___ Data for processing
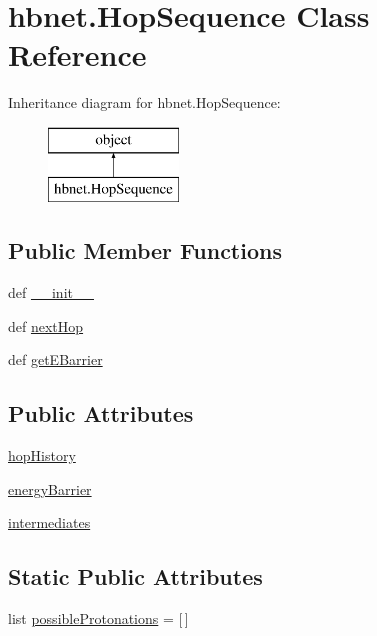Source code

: \hypertarget{classhbnet_1_1_hop_sequence}{\section{hbnet.\-Hop\-Sequence Class Reference}
\label{classhbnet_1_1_hop_sequence}
}
Inheritance diagram for hbnet.\-Hop\-Sequence\-:\begin{figure}[H]
\begin{center}
\leavevmode
\includegraphics[height=2.000000cm]{classhbnet_1_1_hop_sequence}
\end{center}
\end{figure}
\subsection*{Public Member Functions}
\begin{DoxyCompactItemize}
\item 
def \hyperlink{classhbnet_1_1_hop_sequence_a8ce1038313142603c0040fc1e2d1e3f6}{\-\_\-\-\_\-init\-\_\-\-\_\-}
\item 
def \hyperlink{classhbnet_1_1_hop_sequence_aa5149f754e11572cd28ab071130d74c8}{next\-Hop}
\item 
def \hyperlink{classhbnet_1_1_hop_sequence_ad2d86f340617a9750077fe68c96b63f7}{get\-E\-Barrier}
\end{DoxyCompactItemize}
\subsection*{Public Attributes}
\begin{DoxyCompactItemize}
\item 
\hyperlink{classhbnet_1_1_hop_sequence_a66dd2f48420f66b8d167b4ee84d41481}{hop\-History}
\item 
\hyperlink{classhbnet_1_1_hop_sequence_a1c05eea4fe546f604fa4709ea707f07f}{energy\-Barrier}
\item 
\hyperlink{classhbnet_1_1_hop_sequence_af4dceddc7a9cf838faef6e7ea4539e58}{intermediates}
\end{DoxyCompactItemize}
\subsection*{Static Public Attributes}
\begin{DoxyCompactItemize}
\item 
list \hyperlink{classhbnet_1_1_hop_sequence_a3b83a5768107cf8e552c7f969a27374f}{possible\-Protonations} = \mbox{[}$\,$\mbox{]}
\end{DoxyCompactItemize}


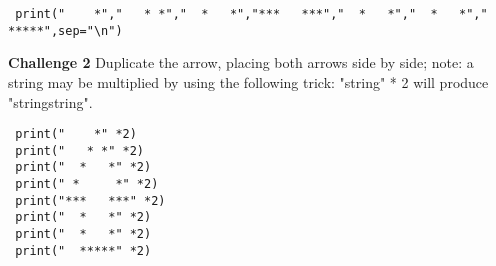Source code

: \documentclass[a4paper,10pt]{article}
\begin{document}
\begin{verbatim}
 print("    *","   * *","  *   *","***   ***","  *   *","  *   *","  *****",sep="\n")
\end{verbatim}

\textbf{Challenge 2}
Duplicate the arrow, placing both arrows side by side; note: a string may be multiplied by using the following trick: {\selectfont "string" * 2} will produce {\selectfont "stringstring"}.
\newline

\begin{verbatim}
 print("    *" *2)
 print("   * *" *2)
 print("  *   *" *2)
 print(" *     *" *2)
 print("***   ***" *2)
 print("  *   *" *2)
 print("  *   *" *2)
 print("  *****" *2)
\end{verbatim}
\end{document}
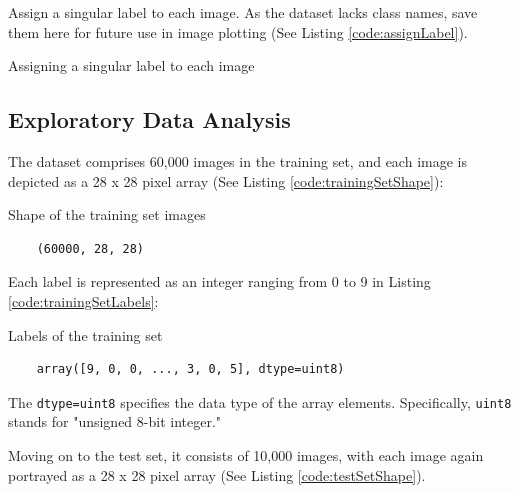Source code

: Assign a singular label to each image. As the dataset lacks class names, save them here for future use in image plotting (See Listing \ref{code:assignLabel}).

\begin{code}[h!]
	    
	
	\caption{Assigning a singular label to each image}
	\label{code:assignLabel}
\end{code}

\subsection{Exploratory Data Analysis}

The dataset comprises 60,000 images in the training set, and each image is depicted as a 28 x 28 pixel array (See Listing \ref{code:trainingSetShape}):

\begin{code}[h!]
	    
	
	\caption{Shape of the training set images}
	\label{code:trainingSetShape}
\end{code}

\begin{verbatim}
	(60000, 28, 28)
\end{verbatim}

Each label is represented as an integer ranging from 0 to 9 in Listing \ref{code:trainingSetLabels}:

\begin{code}[h!]
	    
	
	\caption{Labels of the training set}
	\label{code:trainingSetLabels}
\end{code}

\begin{verbatim}
	array([9, 0, 0, ..., 3, 0, 5], dtype=uint8)
\end{verbatim}

The \texttt{dtype=uint8} specifies the data type of the array elements. Specifically, \texttt{uint8} stands for "unsigned 8-bit integer."

Moving on to the test set, it consists of 10,000 images, with each image again portrayed as a 28 x 28 pixel array (See Listing \ref{code:testSetShape}).

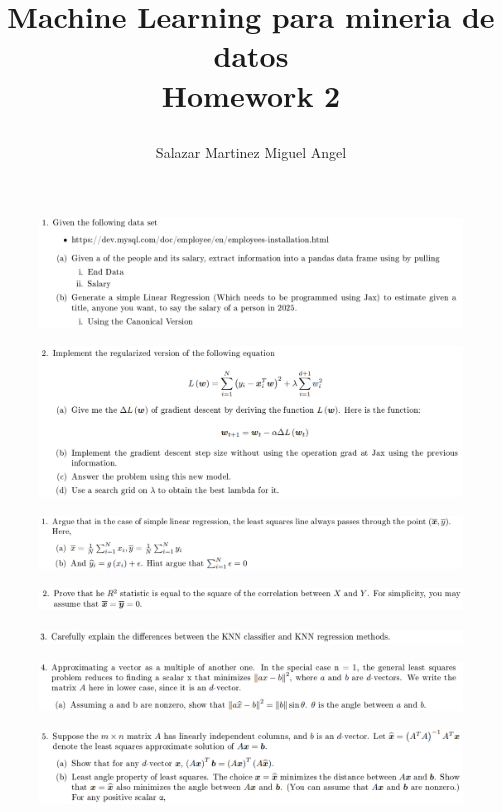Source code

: \documentclass[12pt]{report}
\title{
	\begin{center}
		Machine Learning para mineria de datos\\
		Homework 2
		
	\end{center}
}
\author{Salazar Martinez Miguel Angel}
\begin{document}
	\renewcommand{\arraystretch}{1.3}
	
	\maketitle
	
\begin{figure}[H]
	\centering
	\includegraphics[width=1\textwidth]{screenshot001}
\end{figure}

\begin{figure}[H]
	\centering
	\includegraphics[width=1\textwidth]{screenshot002}
\end{figure}

\begin{figure}[H]
	\centering
	\includegraphics[width=1\textwidth]{screenshot003}
\end{figure}

\begin{figure}[H]
	\centering
	\includegraphics[width=1\textwidth]{screenshot004}
\end{figure}


\begin{figure}[H]
	\centering
	\includegraphics[width=1\textwidth]{screenshot008}
\end{figure}

\begin{figure}[H]
	\centering
	\includegraphics[width=1\textwidth]{screenshot006}
\end{figure}

\begin{figure}[H]
	\centering
	\includegraphics[width=1\textwidth]{screenshot007}
\end{figure}

\printbibliography
\end{document}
______
* [Action item]:
Apart from the pictures, repeat every entry exactly.

* [Response to the task]:
Source code

: \hypertarget{classhbnet_1_1_hop_sequence}{\section{hbnet.\-Hop\-Sequence Class Reference}
\label{classhbnet_1_1_hop_sequence}
}
Inheritance diagram for hbnet.\-Hop\-Sequence\-:\begin{figure}[H]
\begin{center}
\leavevmode
\includegraphics[height=2.000000cm]{classhbnet_1_1_hop_sequence}
\end{center}
\end{figure}
\subsection*{Public Member Functions}
\begin{DoxyCompactItemize}
\item 
def \hyperlink{classhbnet_1_1_hop_sequence_a8ce1038313142603c0040fc1e2d1e3f6}{\-\_\-\-\_\-init\-\_\-\-\_\-}
\item 
def \hyperlink{classhbnet_1_1_hop_sequence_aa5149f754e11572cd28ab071130d74c8}{next\-Hop}
\item 
def \hyperlink{classhbnet_1_1_hop_sequence_ad2d86f340617a9750077fe68c96b63f7}{get\-E\-Barrier}
\end{DoxyCompactItemize}
\subsection*{Public Attributes}
\begin{DoxyCompactItemize}
\item 
\hyperlink{classhbnet_1_1_hop_sequence_a66dd2f48420f66b8d167b4ee84d41481}{hop\-History}
\item 
\hyperlink{classhbnet_1_1_hop_sequence_a1c05eea4fe546f604fa4709ea707f07f}{energy\-Barrier}
\item 
\hyperlink{classhbnet_1_1_hop_sequence_af4dceddc7a9cf838faef6e7ea4539e58}{intermediates}
\end{DoxyCompactItemize}
\subsection*{Static Public Attributes}
\begin{DoxyCompactItemize}
\item 
list \hyperlink{classhbnet_1_1_hop_sequence_a3b83a5768107cf8e552c7f969a27374f}{possible\-Protonations} = \mbox{[}$\,$\mbox{]}
\end{DoxyCompactItemize}


Source code

: \documentclass[a4paper,10pt]{article}
\begin{document}
\begin{verbatim}
 print("    *","   * *","  *   *","***   ***","  *   *","  *   *","  *****",sep="\n")
\end{verbatim}

\textbf{Challenge 2}
Duplicate the arrow, placing both arrows side by side; note: a string may be multiplied by using the following trick: {\selectfont "string" * 2} will produce {\selectfont "stringstring"}.
\newline

\begin{verbatim}
 print("    *" *2)
 print("   * *" *2)
 print("  *   *" *2)
 print(" *     *" *2)
 print("***   ***" *2)
 print("  *   *" *2)
 print("  *   *" *2)
 print("  *****" *2)
\end{verbatim}
\end{document}
Source code

: Assign a singular label to each image. As the dataset lacks class names, save them here for future use in image plotting (See Listing \ref{code:assignLabel}).

\begin{code}[h!]
	    
	
	\caption{Assigning a singular label to each image}
	\label{code:assignLabel}
\end{code}

\subsection{Exploratory Data Analysis}

The dataset comprises 60,000 images in the training set, and each image is depicted as a 28 x 28 pixel array (See Listing \ref{code:trainingSetShape}):

\begin{code}[h!]
	    
	
	\caption{Shape of the training set images}
	\label{code:trainingSetShape}
\end{code}

\begin{verbatim}
	(60000, 28, 28)
\end{verbatim}

Each label is represented as an integer ranging from 0 to 9 in Listing \ref{code:trainingSetLabels}:

\begin{code}[h!]
	    
	
	\caption{Labels of the training set}
	\label{code:trainingSetLabels}
\end{code}

\begin{verbatim}
	array([9, 0, 0, ..., 3, 0, 5], dtype=uint8)
\end{verbatim}

The \texttt{dtype=uint8} specifies the data type of the array elements. Specifically, \texttt{uint8} stands for "unsigned 8-bit integer."

Moving on to the test set, it consists of 10,000 images, with each image again portrayed as a 28 x 28 pixel array (See Listing \ref{code:testSetShape}).

Source code

: \documentclass[12pt]{report}
\title{
	\begin{center}
		Machine Learning para mineria de datos\\
		Homework 2
		
	\end{center}
}
\author{Salazar Martinez Miguel Angel}
\begin{document}
	\renewcommand{\arraystretch}{1.3}
	
	\maketitle
	
\begin{figure}[H]
	\centering
	\includegraphics[width=1\textwidth]{screenshot001}
\end{figure}

\begin{figure}[H]
	\centering
	\includegraphics[width=1\textwidth]{screenshot002}
\end{figure}

\begin{figure}[H]
	\centering
	\includegraphics[width=1\textwidth]{screenshot003}
\end{figure}

\begin{figure}[H]
	\centering
	\includegraphics[width=1\textwidth]{screenshot004}
\end{figure}


\begin{figure}[H]
	\centering
	\includegraphics[width=1\textwidth]{screenshot008}
\end{figure}

\begin{figure}[H]
	\centering
	\includegraphics[width=1\textwidth]{screenshot006}
\end{figure}

\begin{figure}[H]
	\centering
	\includegraphics[width=1\textwidth]{screenshot007}
\end{figure}

\printbibliography
\end{document}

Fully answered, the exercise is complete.